The expected output is each line below containing "React", copied in full.

* Material to process

· · · · · · ·

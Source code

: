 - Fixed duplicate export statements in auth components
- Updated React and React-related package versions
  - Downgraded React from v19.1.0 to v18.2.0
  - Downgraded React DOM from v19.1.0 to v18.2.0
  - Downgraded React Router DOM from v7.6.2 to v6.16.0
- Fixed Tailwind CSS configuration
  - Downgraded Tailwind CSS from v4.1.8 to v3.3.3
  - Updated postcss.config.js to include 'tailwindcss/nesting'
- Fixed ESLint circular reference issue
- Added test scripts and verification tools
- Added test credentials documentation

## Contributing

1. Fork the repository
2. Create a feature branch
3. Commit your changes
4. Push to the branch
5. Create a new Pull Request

· · · · · · ·

* Response to this exercise
- Updated React and React-related package versions
  - Downgraded React from v19.1.0 to v18.2.0
  - Downgraded React DOM from v19.1.0 to v18.2.0
  - Downgraded React Router DOM from v7.6.2 to v6.16.0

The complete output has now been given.